● **YOUR ASSIGNMENT**: For each line in the data that includes "world", make a copy.

● **PROVIDED RECORDS**:
☆ ☆ ☆ ☆ ☆ ☆ ☆

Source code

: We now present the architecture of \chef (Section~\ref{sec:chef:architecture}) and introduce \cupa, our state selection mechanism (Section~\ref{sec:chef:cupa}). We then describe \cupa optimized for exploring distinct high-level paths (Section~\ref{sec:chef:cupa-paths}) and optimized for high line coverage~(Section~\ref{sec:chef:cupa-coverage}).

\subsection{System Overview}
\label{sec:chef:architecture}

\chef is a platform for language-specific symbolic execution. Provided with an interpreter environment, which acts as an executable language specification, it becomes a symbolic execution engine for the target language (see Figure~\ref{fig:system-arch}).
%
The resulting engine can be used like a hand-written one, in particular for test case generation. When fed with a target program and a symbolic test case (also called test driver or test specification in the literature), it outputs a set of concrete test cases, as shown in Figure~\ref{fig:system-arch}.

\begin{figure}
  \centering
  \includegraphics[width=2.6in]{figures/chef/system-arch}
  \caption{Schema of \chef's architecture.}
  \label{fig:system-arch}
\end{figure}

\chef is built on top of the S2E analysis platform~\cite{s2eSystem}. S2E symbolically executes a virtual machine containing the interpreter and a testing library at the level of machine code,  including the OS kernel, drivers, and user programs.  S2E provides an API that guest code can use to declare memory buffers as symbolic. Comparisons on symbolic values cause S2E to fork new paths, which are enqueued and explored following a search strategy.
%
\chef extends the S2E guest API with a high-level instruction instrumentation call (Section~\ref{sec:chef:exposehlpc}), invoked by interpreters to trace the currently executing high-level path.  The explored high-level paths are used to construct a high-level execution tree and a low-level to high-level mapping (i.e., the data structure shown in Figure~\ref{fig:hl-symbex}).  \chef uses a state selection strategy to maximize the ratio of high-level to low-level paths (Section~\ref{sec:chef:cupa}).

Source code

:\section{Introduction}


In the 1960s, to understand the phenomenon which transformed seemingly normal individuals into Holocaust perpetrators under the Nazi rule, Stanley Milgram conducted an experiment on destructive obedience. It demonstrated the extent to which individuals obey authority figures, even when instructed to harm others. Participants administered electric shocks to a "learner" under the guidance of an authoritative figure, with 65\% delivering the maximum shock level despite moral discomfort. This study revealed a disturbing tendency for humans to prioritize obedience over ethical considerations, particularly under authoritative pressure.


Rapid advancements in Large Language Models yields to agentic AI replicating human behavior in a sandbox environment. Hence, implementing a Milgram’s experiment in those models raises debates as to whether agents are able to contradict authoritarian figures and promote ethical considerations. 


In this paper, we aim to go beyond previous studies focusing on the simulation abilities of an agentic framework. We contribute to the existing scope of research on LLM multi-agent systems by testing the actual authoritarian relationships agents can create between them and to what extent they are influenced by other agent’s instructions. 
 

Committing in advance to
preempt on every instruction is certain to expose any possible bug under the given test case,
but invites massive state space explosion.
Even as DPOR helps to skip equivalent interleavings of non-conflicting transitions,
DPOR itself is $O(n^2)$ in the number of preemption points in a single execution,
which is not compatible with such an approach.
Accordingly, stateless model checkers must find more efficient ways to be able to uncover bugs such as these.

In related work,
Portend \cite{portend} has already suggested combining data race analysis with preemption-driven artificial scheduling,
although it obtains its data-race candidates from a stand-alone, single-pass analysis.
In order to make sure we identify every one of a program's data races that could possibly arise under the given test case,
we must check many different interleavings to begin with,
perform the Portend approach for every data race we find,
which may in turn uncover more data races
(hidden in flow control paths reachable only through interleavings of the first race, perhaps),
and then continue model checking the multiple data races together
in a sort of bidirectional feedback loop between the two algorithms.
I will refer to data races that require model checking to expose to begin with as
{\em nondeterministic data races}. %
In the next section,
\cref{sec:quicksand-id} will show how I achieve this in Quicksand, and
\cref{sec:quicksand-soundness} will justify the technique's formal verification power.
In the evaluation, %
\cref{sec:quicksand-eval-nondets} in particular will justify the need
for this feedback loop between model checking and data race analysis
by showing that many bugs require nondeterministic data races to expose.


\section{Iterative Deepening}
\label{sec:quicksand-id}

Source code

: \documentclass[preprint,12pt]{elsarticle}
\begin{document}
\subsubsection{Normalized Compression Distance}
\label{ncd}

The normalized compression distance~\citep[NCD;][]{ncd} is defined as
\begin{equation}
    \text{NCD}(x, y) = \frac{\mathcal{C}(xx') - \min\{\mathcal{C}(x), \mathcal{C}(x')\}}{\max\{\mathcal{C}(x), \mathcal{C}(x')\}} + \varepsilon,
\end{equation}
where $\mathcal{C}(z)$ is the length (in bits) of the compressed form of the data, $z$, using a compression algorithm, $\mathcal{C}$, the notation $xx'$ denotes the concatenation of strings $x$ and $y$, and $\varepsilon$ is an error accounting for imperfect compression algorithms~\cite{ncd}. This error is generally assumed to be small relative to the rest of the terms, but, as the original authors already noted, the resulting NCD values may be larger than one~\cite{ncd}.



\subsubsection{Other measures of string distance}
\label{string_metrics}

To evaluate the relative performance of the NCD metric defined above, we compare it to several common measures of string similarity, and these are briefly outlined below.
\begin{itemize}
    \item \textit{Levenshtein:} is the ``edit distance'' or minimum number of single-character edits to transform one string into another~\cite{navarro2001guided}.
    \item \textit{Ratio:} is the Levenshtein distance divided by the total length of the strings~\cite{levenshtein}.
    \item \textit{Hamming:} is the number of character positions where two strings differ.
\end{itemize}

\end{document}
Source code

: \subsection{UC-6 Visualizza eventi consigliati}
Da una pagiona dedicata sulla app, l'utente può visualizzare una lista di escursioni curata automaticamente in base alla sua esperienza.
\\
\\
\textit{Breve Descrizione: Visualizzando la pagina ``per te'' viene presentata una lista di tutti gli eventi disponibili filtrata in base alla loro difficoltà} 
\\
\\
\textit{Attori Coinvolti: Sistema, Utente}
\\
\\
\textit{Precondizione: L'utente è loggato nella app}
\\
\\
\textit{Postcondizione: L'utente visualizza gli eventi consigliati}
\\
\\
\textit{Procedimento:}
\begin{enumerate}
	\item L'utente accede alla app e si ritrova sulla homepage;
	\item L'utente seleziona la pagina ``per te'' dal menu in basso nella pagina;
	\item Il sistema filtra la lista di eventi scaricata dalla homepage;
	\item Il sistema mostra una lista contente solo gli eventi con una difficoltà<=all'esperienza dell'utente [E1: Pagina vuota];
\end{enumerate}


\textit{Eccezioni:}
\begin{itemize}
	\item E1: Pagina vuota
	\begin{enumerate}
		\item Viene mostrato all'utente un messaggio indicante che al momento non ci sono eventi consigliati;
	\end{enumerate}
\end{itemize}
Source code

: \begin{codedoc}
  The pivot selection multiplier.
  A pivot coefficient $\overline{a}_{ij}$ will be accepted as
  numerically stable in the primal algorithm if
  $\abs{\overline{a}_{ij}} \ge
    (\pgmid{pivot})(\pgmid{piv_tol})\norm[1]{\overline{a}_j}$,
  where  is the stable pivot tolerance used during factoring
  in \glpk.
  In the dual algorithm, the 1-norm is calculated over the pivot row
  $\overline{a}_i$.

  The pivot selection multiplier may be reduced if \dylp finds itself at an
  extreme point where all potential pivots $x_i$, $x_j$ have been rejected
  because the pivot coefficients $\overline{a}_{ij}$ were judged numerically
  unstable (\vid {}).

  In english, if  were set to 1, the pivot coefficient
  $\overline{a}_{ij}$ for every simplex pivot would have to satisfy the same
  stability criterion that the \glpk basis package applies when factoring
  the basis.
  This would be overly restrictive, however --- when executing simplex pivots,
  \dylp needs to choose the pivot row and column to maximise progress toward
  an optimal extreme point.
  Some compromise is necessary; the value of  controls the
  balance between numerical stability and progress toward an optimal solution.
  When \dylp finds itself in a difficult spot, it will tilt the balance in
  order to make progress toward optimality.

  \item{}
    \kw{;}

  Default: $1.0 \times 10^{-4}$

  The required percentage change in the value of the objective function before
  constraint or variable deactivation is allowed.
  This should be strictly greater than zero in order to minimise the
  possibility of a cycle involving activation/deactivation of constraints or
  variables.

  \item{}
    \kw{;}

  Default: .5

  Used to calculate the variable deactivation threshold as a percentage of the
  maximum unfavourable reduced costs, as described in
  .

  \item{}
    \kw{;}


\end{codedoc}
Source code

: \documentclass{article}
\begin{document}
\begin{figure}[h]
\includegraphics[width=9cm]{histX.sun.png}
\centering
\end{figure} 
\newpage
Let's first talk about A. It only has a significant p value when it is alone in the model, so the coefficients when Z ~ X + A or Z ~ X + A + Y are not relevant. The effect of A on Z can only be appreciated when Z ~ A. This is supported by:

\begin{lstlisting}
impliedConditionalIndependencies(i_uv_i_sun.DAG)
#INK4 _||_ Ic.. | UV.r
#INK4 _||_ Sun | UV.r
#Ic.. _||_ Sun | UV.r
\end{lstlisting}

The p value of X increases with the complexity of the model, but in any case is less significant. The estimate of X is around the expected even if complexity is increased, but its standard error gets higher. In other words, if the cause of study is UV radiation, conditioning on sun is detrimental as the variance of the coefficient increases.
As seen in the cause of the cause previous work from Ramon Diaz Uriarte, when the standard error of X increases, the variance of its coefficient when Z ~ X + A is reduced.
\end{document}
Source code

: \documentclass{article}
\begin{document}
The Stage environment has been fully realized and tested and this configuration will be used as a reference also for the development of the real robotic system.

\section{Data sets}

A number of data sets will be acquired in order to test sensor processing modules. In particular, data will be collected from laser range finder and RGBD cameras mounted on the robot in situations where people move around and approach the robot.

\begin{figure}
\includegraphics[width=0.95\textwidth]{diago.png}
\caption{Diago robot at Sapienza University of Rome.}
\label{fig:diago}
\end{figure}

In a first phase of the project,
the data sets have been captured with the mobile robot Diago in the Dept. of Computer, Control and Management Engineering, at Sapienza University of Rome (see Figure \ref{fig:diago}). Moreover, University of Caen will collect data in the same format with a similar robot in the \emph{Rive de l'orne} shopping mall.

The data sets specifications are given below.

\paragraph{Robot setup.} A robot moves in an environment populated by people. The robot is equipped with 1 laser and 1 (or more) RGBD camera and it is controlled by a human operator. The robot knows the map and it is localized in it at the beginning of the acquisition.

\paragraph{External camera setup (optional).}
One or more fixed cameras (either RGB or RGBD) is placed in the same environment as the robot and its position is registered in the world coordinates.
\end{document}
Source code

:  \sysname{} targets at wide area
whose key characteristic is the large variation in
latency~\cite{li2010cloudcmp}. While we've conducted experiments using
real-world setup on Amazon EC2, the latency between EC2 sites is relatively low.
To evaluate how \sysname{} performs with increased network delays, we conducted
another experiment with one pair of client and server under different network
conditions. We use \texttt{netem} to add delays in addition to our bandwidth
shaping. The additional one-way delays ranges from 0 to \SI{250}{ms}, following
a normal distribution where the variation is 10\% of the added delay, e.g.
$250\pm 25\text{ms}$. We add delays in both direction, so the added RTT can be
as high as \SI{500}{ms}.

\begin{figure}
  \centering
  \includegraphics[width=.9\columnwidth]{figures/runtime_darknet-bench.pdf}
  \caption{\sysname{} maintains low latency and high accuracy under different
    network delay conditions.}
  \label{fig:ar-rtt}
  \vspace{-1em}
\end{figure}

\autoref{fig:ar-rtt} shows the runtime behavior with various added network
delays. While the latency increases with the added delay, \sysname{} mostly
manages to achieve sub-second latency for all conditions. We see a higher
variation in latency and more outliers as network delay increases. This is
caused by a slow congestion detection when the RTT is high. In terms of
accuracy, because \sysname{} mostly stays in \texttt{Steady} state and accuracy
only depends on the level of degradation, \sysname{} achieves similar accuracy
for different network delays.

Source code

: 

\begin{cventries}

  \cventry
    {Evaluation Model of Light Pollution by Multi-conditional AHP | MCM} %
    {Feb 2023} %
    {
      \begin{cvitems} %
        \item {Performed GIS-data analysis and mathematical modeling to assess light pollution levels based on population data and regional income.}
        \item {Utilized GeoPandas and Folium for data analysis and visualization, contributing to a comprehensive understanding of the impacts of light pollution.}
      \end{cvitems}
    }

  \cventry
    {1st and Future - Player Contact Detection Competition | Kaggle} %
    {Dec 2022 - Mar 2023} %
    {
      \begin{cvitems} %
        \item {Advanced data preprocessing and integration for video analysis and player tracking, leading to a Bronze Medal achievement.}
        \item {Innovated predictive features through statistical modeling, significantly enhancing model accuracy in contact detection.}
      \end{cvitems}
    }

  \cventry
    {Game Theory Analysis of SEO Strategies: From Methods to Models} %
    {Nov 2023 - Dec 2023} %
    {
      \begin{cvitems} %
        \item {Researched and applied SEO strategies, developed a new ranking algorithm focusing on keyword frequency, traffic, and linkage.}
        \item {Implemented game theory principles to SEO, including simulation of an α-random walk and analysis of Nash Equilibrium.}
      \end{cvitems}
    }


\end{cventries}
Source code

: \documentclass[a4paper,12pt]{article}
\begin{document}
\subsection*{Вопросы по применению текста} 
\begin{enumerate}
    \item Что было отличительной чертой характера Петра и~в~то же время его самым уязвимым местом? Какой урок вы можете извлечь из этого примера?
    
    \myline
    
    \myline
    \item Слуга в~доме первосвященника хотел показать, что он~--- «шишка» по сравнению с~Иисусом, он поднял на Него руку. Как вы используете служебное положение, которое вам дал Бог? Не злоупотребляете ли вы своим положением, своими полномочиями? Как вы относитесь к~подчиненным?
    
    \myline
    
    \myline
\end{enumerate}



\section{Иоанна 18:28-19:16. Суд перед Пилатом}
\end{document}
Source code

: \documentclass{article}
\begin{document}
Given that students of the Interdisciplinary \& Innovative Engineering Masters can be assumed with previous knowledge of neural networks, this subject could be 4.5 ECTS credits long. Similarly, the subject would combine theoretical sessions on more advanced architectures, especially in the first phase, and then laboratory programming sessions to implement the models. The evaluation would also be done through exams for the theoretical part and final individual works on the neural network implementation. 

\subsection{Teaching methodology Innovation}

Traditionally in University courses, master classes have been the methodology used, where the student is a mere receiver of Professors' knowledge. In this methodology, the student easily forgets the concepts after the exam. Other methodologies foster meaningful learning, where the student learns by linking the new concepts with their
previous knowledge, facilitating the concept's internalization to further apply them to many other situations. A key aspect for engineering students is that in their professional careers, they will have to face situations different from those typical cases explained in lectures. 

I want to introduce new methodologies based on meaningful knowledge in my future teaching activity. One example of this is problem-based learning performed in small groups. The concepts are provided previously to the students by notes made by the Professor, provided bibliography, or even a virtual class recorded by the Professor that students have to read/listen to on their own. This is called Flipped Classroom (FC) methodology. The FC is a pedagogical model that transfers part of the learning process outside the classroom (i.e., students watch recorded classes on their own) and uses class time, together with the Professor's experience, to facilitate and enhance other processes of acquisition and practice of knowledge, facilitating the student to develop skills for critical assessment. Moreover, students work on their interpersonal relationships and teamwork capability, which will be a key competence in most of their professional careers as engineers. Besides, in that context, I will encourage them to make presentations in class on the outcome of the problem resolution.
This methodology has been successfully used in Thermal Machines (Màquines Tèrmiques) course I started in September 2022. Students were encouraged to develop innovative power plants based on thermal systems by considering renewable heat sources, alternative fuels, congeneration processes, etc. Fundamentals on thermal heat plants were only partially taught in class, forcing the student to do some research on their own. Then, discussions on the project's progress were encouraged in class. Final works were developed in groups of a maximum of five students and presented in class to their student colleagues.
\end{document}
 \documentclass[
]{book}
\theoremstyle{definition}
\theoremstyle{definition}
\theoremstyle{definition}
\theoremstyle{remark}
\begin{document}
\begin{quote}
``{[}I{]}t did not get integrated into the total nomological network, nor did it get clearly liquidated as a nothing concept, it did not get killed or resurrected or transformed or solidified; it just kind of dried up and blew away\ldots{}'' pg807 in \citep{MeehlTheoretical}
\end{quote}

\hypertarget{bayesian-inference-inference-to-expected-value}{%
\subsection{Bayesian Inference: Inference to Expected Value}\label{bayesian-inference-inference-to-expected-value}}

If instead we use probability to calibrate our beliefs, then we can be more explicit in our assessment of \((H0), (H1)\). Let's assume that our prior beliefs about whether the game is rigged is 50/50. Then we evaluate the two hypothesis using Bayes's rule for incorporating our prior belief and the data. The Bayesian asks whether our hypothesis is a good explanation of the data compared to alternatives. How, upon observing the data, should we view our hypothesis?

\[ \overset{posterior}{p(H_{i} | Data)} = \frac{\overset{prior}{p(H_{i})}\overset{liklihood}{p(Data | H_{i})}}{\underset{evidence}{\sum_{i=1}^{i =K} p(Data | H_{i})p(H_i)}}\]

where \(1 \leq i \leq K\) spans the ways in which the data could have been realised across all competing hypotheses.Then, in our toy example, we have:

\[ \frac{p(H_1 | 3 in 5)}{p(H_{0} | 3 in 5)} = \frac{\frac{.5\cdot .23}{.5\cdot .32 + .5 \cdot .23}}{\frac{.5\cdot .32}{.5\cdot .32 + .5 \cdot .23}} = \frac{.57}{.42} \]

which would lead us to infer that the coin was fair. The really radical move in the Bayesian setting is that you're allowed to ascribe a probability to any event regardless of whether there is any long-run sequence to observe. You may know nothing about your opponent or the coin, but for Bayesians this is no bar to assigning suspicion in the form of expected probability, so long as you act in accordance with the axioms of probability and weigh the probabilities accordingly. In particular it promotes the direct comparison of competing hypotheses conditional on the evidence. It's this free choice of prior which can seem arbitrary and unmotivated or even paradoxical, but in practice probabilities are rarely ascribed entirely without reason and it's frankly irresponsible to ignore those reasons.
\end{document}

☆ ☆ ☆ ☆ ☆ ☆ ☆

● **TASK SOLUTION**:
One or more fixed cameras (either RGB or RGBD) is placed in the same environment as the robot and its position is registered in the world coordinates.
real-world setup on Amazon EC2, the latency between EC2 sites is relatively low.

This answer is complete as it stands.